PHAS0100: Research Computing with C++
Assignment 1: Constructing a Small Research Project
Part A: Linear Regression App (55 marks)
The first part of this coursework is to get you to setup the project. These instructions will guide you through.
1. Please read chapter 4 of the “Hands on Machine Learning” that covers linear regression and provides background to the equations used in this assignment. The PDF is on Moodle in the Coursework topic.
2. Data can come from many places, e.g. file, network, or randomly generated. So, we first define an interface of what we expect from our data provider. In class we learnt: “program to interfaces”, so:
a. Create a header file, containing a pure virtual interface class, with a method equivalent to:
virtual std::vector<std::pair<double, double> > GetData() = 0;
The data returned should be a vector of X, y pairs, where X is the observed feature value, and y is the target/label/predicted value.
b.

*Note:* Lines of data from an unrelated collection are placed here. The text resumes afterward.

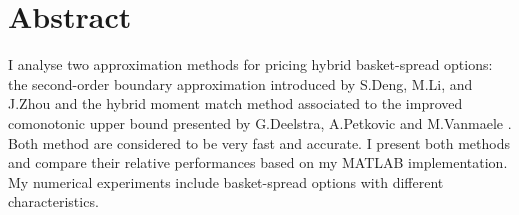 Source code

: \documentclass[a4paper]{article}
\begin{document}
\section*{Abstract}
I analyse two approximation methods for pricing hybrid basket-spread options: the second-order boundary approximation introduced by S.Deng, M.Li, and J.Zhou \cite{sob} and the hybrid moment match method associated to the improved comonotonic upper bound presented by G.Deelstra, A.Petkovic and M.Vanmaele \cite{hybmmicub}. Both method are considered to be very fast and accurate. I present both methods and compare their relative performances based on my MATLAB implementation. My numerical experiments include basket-spread options with different characteristics.

\newpage

\renewcommand{\cftsecleader}{\cftdotfill{\cftdotsep}}
\tableofcontents

\newpage
{}
\setcounter{page}{1}
\end{document}
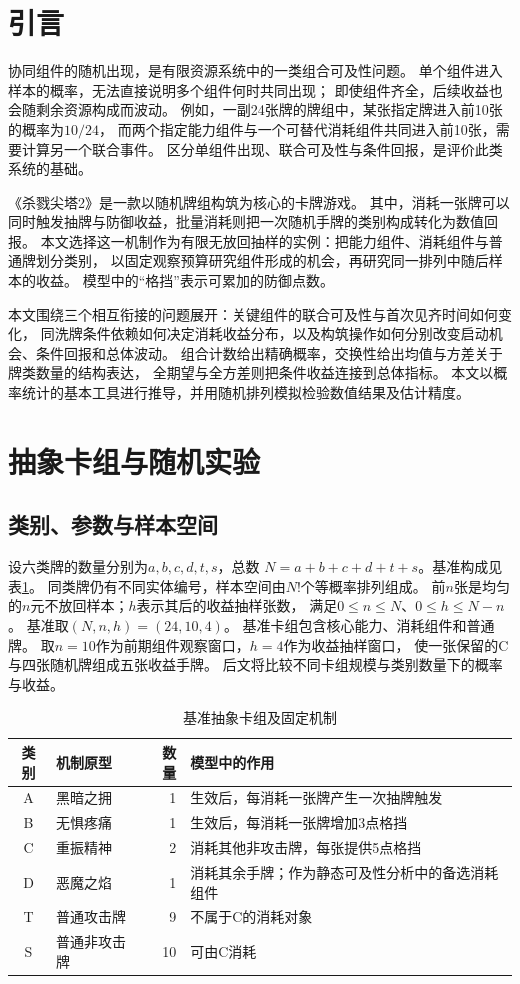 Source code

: \section{引言}
协同组件的随机出现，是有限资源系统中的一类组合可及性问题。
单个组件进入样本的概率，无法直接说明多个组件何时共同出现；
即使组件齐全，后续收益也会随剩余资源构成而波动。
例如，一副24张牌的牌组中，某张指定牌进入前10张的概率为$10/24$，
而两个指定能力组件与一个可替代消耗组件共同进入前10张，需要计算另一个联合事件。
区分单组件出现、联合可及性与条件回报，是评价此类系统的基础。

《杀戮尖塔2》是一款以随机牌组构筑为核心的卡牌游戏\cite{steam}。
其中，消耗一张牌可以同时触发抽牌与防御收益，批量消耗则把一次随机手牌的类别构成转化为数值回报。
本文选择这一机制作为有限无放回抽样的实例：把能力组件、消耗组件与普通牌划分类别，
以固定观察预算研究组件形成的机会，再研究同一排列中随后样本的收益。
模型中的“格挡”表示可累加的防御点数。

本文围绕三个相互衔接的问题展开：关键组件的联合可及性与首次见齐时间如何变化，
同洗牌条件依赖如何决定消耗收益分布，以及构筑操作如何分别改变启动机会、条件回报和总体波动。
组合计数给出精确概率，交换性给出均值与方差关于牌类数量的结构表达，
全期望与全方差则把条件收益连接到总体指标。
本文以概率统计的基本工具\cite{blitzstein}进行推导，并用随机排列模拟检验数值结果及估计精度。

\clearpage
\section{抽象卡组与随机实验}\label{sec:model}
\subsection{类别、参数与样本空间}
设六类牌的数量分别为$a,b,c,d,t,s$，总数
$N=a+b+c+d+t+s$。基准构成见表\ref{tab:deck}。
同类牌仍有不同实体编号，样本空间由$N!$个等概率排列组成。
前$n$张是均匀的$n$元不放回样本；$h$表示其后的收益抽样张数，
满足$0\le n\le N$、$0\le h\le N-n$。
基准取$(N,n,h)=(24,10,4)$。
基准卡组包含核心能力、消耗组件和普通牌。
取$n=10$作为前期组件观察窗口，$h=4$作为收益抽样窗口，
使一张保留的C与四张随机牌组成五张收益手牌。
后文将比较不同卡组规模与类别数量下的概率与收益。

\begin{table}[htbp]
\centering\small
\caption{基准抽象卡组及固定机制}\label{tab:deck}
\begin{tabular}{clrp{9.3cm}}
\toprule
类别 & 机制原型 & 数量 & 模型中的作用\\
\midrule
A & 黑暗之拥 & 1 & 生效后，每消耗一张牌产生一次抽牌触发\\
B & 无惧疼痛 & 1 & 生效后，每消耗一张牌增加3点格挡\\
C & 重振精神 & 2 & 消耗其他非攻击牌，每张提供5点格挡\\
D & 恶魔之焰 & 1 & 消耗其余手牌；作为静态可及性分析中的备选消耗组件\\
T & 普通攻击牌 & 9 & 不属于C的消耗对象\\
S & 普通非攻击牌 & 10 & 可由C消耗\\
\bottomrule
\end{tabular}
\end{table}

Ensure the file is included in CMakeLists.txt, so that your build environment will know it exists.
c. Create a header and implementation file of a new concrete (i.e. not abstract) class that implements this interface. At first, just write an empty method with the signature above.
d. Create a unit test file, that will instantiate an instance of your new concrete class.
e. Check that you can compile and run the test.
3. Now we implement the class to generate some data. The idea is that if we create some fake data, we know what the answer should be.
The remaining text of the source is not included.